Records drawn from a dataset:
↓↓↓
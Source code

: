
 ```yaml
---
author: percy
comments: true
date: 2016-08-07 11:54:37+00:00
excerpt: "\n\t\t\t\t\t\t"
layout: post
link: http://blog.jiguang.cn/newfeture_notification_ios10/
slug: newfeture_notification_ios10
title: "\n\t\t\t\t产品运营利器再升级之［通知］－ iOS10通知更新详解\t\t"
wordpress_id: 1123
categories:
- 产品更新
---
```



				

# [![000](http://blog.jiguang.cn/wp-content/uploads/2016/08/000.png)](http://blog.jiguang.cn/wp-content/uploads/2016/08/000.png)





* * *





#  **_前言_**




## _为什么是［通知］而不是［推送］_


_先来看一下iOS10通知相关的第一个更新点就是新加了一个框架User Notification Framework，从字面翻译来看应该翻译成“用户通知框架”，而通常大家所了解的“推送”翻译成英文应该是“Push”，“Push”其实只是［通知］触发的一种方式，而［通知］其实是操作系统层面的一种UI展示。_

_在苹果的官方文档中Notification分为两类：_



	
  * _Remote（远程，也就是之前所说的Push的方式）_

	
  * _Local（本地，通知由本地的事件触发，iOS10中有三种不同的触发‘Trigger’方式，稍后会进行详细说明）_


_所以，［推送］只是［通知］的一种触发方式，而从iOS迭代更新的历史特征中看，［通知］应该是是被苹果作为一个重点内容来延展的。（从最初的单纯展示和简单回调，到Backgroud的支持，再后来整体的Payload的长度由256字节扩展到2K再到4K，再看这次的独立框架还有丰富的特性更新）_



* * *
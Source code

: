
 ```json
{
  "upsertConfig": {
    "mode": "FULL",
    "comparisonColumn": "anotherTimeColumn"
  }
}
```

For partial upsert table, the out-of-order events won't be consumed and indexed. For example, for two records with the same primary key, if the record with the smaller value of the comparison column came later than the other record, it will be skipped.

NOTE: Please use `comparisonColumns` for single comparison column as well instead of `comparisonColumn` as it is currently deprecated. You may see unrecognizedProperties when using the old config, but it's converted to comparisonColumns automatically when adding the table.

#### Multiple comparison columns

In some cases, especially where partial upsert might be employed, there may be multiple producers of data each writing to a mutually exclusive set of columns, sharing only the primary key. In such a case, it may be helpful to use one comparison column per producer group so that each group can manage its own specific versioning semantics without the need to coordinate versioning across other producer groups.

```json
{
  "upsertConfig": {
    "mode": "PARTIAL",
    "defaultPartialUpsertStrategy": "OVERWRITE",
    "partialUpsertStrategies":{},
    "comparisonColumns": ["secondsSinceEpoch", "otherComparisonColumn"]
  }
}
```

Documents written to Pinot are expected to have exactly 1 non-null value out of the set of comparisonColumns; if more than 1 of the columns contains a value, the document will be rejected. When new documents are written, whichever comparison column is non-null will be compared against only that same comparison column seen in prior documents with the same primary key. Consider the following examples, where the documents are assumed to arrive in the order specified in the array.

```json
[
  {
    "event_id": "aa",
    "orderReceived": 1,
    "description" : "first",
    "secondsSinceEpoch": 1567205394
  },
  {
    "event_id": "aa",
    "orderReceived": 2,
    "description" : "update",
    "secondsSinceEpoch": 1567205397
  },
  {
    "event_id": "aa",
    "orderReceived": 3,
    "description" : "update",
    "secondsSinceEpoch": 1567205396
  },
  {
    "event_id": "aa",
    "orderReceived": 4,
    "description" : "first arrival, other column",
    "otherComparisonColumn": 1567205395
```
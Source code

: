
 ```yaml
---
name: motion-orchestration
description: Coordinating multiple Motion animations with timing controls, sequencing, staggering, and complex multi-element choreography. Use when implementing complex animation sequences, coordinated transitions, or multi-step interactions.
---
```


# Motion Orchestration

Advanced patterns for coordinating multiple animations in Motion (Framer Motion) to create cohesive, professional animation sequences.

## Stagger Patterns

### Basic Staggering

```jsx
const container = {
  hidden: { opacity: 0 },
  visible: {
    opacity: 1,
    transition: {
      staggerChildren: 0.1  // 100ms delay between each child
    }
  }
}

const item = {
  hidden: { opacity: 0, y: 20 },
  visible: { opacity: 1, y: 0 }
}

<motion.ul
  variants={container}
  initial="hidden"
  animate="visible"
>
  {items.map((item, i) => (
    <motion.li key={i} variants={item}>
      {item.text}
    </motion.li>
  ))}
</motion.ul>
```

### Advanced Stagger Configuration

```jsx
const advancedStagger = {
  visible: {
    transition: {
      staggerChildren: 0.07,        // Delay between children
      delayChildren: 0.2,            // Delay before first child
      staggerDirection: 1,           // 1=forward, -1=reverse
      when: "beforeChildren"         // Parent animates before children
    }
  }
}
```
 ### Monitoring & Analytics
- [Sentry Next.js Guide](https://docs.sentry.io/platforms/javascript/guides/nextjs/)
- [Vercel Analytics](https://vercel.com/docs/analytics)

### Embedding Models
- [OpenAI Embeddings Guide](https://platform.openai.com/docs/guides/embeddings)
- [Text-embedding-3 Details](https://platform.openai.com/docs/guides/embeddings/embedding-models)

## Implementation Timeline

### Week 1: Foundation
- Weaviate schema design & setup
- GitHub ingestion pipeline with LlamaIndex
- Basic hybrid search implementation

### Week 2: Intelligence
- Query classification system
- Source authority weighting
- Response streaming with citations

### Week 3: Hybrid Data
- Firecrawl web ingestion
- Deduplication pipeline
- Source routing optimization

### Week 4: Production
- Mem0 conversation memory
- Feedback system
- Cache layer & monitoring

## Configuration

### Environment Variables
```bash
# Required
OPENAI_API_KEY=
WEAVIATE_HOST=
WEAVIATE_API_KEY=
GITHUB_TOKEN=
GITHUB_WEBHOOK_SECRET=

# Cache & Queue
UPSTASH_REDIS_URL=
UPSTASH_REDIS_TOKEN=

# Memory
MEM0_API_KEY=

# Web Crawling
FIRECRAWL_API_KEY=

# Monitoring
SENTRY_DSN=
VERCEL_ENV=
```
↑↑↑
== TASK STATEMENT ==
Would you transcribe the data above exactly as it stands?

== TASK ANSWER ==
Source code

:
 ```yaml
---
author: percy
comments: true
date: 2016-08-07 11:54:37+00:00
excerpt: "\n\t\t\t\t\t\t"
layout: post
link: http://blog.jiguang.cn/newfeture_notification_ios10/
slug: newfeture_notification_ios10
title: "\n\t\t\t\t产品运营利器再升级之［通知］－ iOS10通知更新详解\t\t"
wordpress_id: 1123
categories:
- 产品更新
---
```



				

# [![000](http://blog.jiguang.cn/wp-content/uploads/2016/08/000.png)](http://blog.jiguang.cn/wp-content/uploads/2016/08/000.png)





* * *





#  **_前言_**




## _为什么是［通知］而不是［推送］_


_先来看一下iOS10通知相关的第一个更新点就是新加了一个框架User Notification Framework，从字面翻译来看应该翻译成“用户通知框架”，而通常大家所了解的“推送”翻译成英文应该是“Push”，“Push”其实只是［通知］触发的一种方式，而［通知］其实是操作系统层面的一种UI展示。_

_在苹果的官方文档中Notification分为两类：_



	
  * _Remote（远程，也就是之前所说的Push的方式）_

	
  * _Local（本地，通知由本地的事件触发，iOS10中有三种不同的触发‘Trigger’方式，稍后会进行详细说明）_


_所以，［推送］只是［通知］的一种触发方式，而从iOS迭代更新的历史特征中看，［通知］应该是是被苹果作为一个重点内容来延展的。（从最初的单纯展示和简单回调，到Backgroud的支持，再后来整体的Payload的长度由256字节扩展到2K再到4K，再看这次的独立框架还有丰富的特性更新）_



* * *
Source code

:
 ```json
{
  "upsertConfig": {
    "mode": "FULL",
    "comparisonColumn": "anotherTimeColumn"
  }
}
```

For partial upsert table, the out-of-order events won't be consumed and indexed. For example, for two records with the same primary key, if the record with the smaller value of the comparison column came later than the other record, it will be skipped.

NOTE: Please use `comparisonColumns` for single comparison column as well instead of `comparisonColumn` as it is currently deprecated. You may see unrecognizedProperties when using the old config, but it's converted to comparisonColumns automatically when adding the table.

#### Multiple comparison columns

In some cases, especially where partial upsert might be employed, there may be multiple producers of data each writing to a mutually exclusive set of columns, sharing only the primary key. In such a case, it may be helpful to use one comparison column per producer group so that each group can manage its own specific versioning semantics without the need to coordinate versioning across other producer groups.

```json
{
  "upsertConfig": {
    "mode": "PARTIAL",
    "defaultPartialUpsertStrategy": "OVERWRITE",
    "partialUpsertStrategies":{},
    "comparisonColumns": ["secondsSinceEpoch", "otherComparisonColumn"]
  }
}
```

Documents written to Pinot are expected to have exactly 1 non-null value out of the set of comparisonColumns; if more than 1 of the columns contains a value, the document will be rejected. When new documents are written, whichever comparison column is non-null will be compared against only that same comparison column seen in prior documents with the same primary key. Consider the following examples, where the documents are assumed to arrive in the order specified in the array.

```json
[
  {
    "event_id": "aa",
    "orderReceived": 1,
    "description" : "first",
    "secondsSinceEpoch": 1567205394
  },
  {
    "event_id": "aa",
    "orderReceived": 2,
    "description" : "update",
    "secondsSinceEpoch": 1567205397
  },
  {
    "event_id": "aa",
    "orderReceived": 3,
    "description" : "update",
    "secondsSinceEpoch": 1567205396
  },
  {
    "event_id": "aa",
    "orderReceived": 4,
    "description" : "first arrival, other column",
    "otherComparisonColumn": 1567205395
```
Source code

:
 ```yaml
---
name: motion-orchestration
description: Coordinating multiple Motion animations with timing controls, sequencing, staggering, and complex multi-element choreography. Use when implementing complex animation sequences, coordinated transitions, or multi-step interactions.
---
```


# Motion Orchestration

Advanced patterns for coordinating multiple animations in Motion (Framer Motion) to create cohesive, professional animation sequences.

## Stagger Patterns

### Basic Staggering

```jsx
const container = {
  hidden: { opacity: 0 },
  visible: {
    opacity: 1,
    transition: {
      staggerChildren: 0.1  // 100ms delay between each child
    }
  }
}

const item = {
  hidden: { opacity: 0, y: 20 },
  visible: { opacity: 1, y: 0 }
}

<motion.ul
  variants={container}
  initial="hidden"
  animate="visible"
>
  {items.map((item, i) => (
    <motion.li key={i} variants={item}>
      {item.text}
    </motion.li>
  ))}
</motion.ul>
```

### Advanced Stagger Configuration

```jsx
const advancedStagger = {
  visible: {
    transition: {
      staggerChildren: 0.07,        // Delay between children
      delayChildren: 0.2,            // Delay before first child
      staggerDirection: 1,           // 1=forward, -1=reverse
      when: "beforeChildren"         // Parent animates before children
    }
  }
}
```
 ### Monitoring & Analytics
- [Sentry Next.js Guide](https://docs.sentry.io/platforms/javascript/guides/nextjs/)
- [Vercel Analytics](https://vercel.com/docs/analytics)

### Embedding Models
- [OpenAI Embeddings Guide](https://platform.openai.com/docs/guides/embeddings)
- [Text-embedding-3 Details](https://platform.openai.com/docs/guides/embeddings/embedding-models)

## Implementation Timeline

### Week 1: Foundation
- Weaviate schema design & setup
- GitHub ingestion pipeline with LlamaIndex
- Basic hybrid search implementation

### Week 2: Intelligence
- Query classification system
- Source authority weighting
- Response streaming with citations

### Week 3: Hybrid Data
- Firecrawl web ingestion
- Deduplication pipeline
- Source routing optimization

### Week 4: Production
- Mem0 conversation memory
- Feedback system
- Cache layer & monitoring

## Configuration

### Environment Variables
```bash
# Required
OPENAI_API_KEY=
WEAVIATE_HOST=
WEAVIATE_API_KEY=
GITHUB_TOKEN=
GITHUB_WEBHOOK_SECRET=

# Cache & Queue
UPSTASH_REDIS_URL=
UPSTASH_REDIS_TOKEN=

# Memory
MEM0_API_KEY=

# Web Crawling
FIRECRAWL_API_KEY=

# Monitoring
SENTRY_DSN=
VERCEL_ENV=
```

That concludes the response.